Vu la procédure suivante :
Procédure contentieuse antérieure :
Mme D... A...a demandé au tribunal administratif de Nîmes d'annuler la décision implicite de rejet de la commune de Grambois résultant du silence gardé sur sa demande tendant à la réalisation de travaux de réfection et d'entretien du chemin du Jas de Ripert, d'enjoindre à la commune de Grambois de mettre en oeuvre les travaux de remise en état dudit chemin, de condamner la commune de Grambois à lui verser la somme de 10 000 euros en réparation des préjudices résultant du défaut d'entretien de ce chemin et, subsidiairement, d'ordonner une expertise aux fins notamment de déterminer si ledit chemin est affecté à l'usage du public.
Par un jugement n° 1202649, du 21 février 2014, le tribunal administratif de Nîmes a rejeté sa demande.

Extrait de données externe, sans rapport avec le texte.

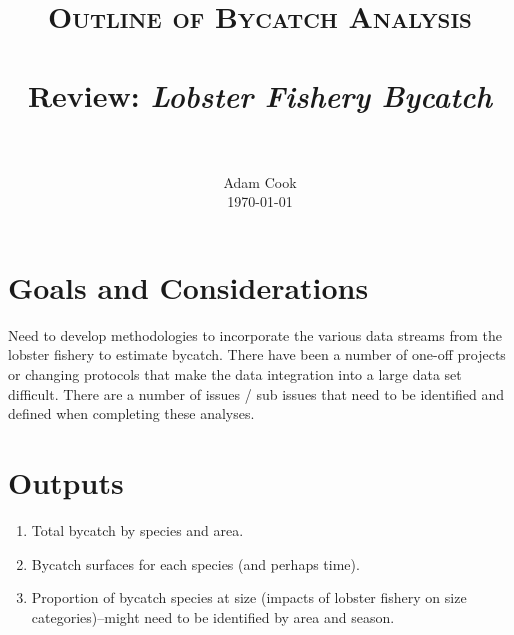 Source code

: \documentclass[paper=a4, fontsize=11pt]{scrartcl}	%
\title{
		\usefont{OT1}{bch}{b}{n}
		\normalfont \normalsize \textsc{Outline of Bycatch Analysis} \\ [25pt]
		\horrule{0.5pt} \\[0.4cm]
		\huge Review: \emph{Lobster Fishery Bycatch} \\
		\horrule{2pt} \\[0.5cm]
}
\author{
		\normalfont 								\normalsize
        Adam Cook\\[-3pt]		\normalsize
        \today
}
\date{}
\numberwithin{equation}{section}		%
\numberwithin{figure}{section}			%
\numberwithin{table}{section}				%
\begin{document}
\maketitle
\section*{Goals and Considerations}

Need to develop methodologies to incorporate the various data streams from the lobster fishery to estimate bycatch. There have been a number of one-off projects or changing protocols that make the data integration into a large data set difficult. There are a number of issues / sub issues that need to be identified and defined when completing these analyses.

\section*{Outputs}
\begin{enumerate}
	\item Total bycatch by species and area.
	\item Bycatch surfaces for each species (and perhaps time).
	\item Proportion of bycatch species at size (impacts of lobster fishery on size categories)--might need to be identified by area and season.

\end{enumerate}
\end{document}
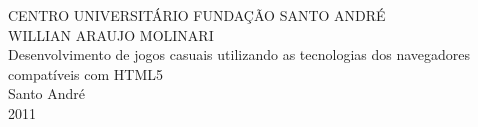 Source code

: \thispagestyle{empty}
\begin{center}
\large CENTRO UNIVERSITÁRIO FUNDAÇÃO SANTO ANDRÉ \\
\vspace{1cm}
\large WILLIAN ARAUJO MOLINARI \\
\vspace{8cm}
\huge Desenvolvimento de jogos casuais utilizando as tecnologias dos navegadores compatíveis com HTML5 \\
\vspace{8cm}
\large Santo André \\
\large 2011 \\
\end{center}
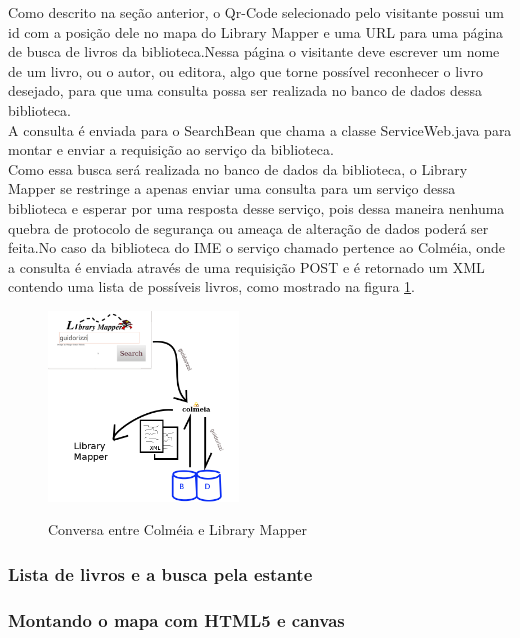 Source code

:\documentclass[a4paper,10pt]{article}
\begin{document}
	Como descrito na seção anterior, o Qr-Code selecionado pelo visitante possui um id com a posição dele no mapa do Library Mapper 
	e uma
	URL para uma página de busca de livros da biblioteca.Nessa página o visitante deve escrever um nome de um livro, ou o autor, 
	ou editora,
	 algo que torne possível reconhecer o livro desejado, para que uma consulta possa ser realizada no banco de dados dessa biblioteca.\\
	
	A consulta é enviada para o SearchBean que chama a classe ServiceWeb.java para montar e enviar a requisição ao serviço da biblioteca.\\

	Como essa busca será realizada no banco de dados da biblioteca, o Library Mapper se restringe a apenas enviar uma consulta para um serviço 
	 dessa biblioteca e esperar por uma resposta desse serviço, pois dessa maneira nenhuma quebra de protocolo de segurança ou ameaça de
	 alteração de 
	dados poderá ser feita.No caso da biblioteca do IME o serviço chamado pertence ao Colméia, onde a consulta é enviada através 
	de uma requisição
	POST e é retornado um XML contendo uma lista de possíveis livros, como mostrado na figura \ref{colmeia}.

		\begin{figure}[H]
	\centering
	\includegraphics[width=0.45\textwidth]{./imgs/colmeia.png}\\[0.5cm]   
	\caption{Conversa entre Colméia e Library Mapper}
	\label{colmeia}
\end{figure}
	\subsubsection{Lista de livros e a busca pela estante}
	
	\subsubsection{Montando o mapa com HTML5 e canvas}
\end{document}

Procédure devant la Cour :
Par une requête et un mémoire en réplique, enregistrés le 23 avril 2014 et le 10 mars 2015, Mme A..., représentée par MeC..., demande à la Cour :
1°) d'annuler le jugement du tribunal administratif de Nîmes du 21 février 2014 ;
2°) d'annuler le refus implicite de la commune ;
3°) d'enjoindre à la commune de réaliser les travaux demandés dans le mois de la décision à intervenir, sous astreinte de 1 000 euros par semaine de retard ;
4°) de condamner la commune de Grambois à lui verser la somme de 10 000 euros en réparation du préjudice résultant du défaut d'entretien du chemin ;
5°) subsidiairement d'ordonner une expertise avec mission pour l'expert de déterminer le caractère du chemin de Ripert et de donner les éléments permettant d'apprécier son préjudice ;
6°) de mettre à la charge de la commune de Grambois la somme de 2 500 euros au titre de l'article L. 761-1 du code de justice administrative.
Elle soutient que :
- l'entretien de ce chemin communal incombe à la commune dès lors que ce chemin est affecté à l'usage du public, ouvert à la circulation générale et effectivement emprunté sans limitation par les riverains, les randonneurs et les services départementaux ;
- il n'est pas identifié au cadastre comme une propriété foncière ;
- les actes notariés font état d'un chemin communal ;
- les prescriptions du plan de prévention des risques naturels prévisibles d'incendies de forêt imposent à la commune l'aménagement et l'entretien des voies d'accès alors que son habitation est classée en zone rouge ;
- l'absence de classement ne fait pas obstacle à la qualification de chemin communal dès lors que le chemin est, de fait, affecté à l'usage du public ;
- le défaut de classement n'est pas établi ;
- ce chemin figure tel quel et sous le même nom au cadastre napoléonien et est donc répertorié depuis le 19ème siècle comme public et vicinal ;
- le refus critiqué méconnaît l'article L. 161-5 du code rural ;
- le chemin a été viabilisé par la commune ;
- elle a dû acquérir un véhicule adapté et s'organiser pour limiter son isolement mais se trouve plongée dans une situation d'angoisse du fait des atermoiements de la commune.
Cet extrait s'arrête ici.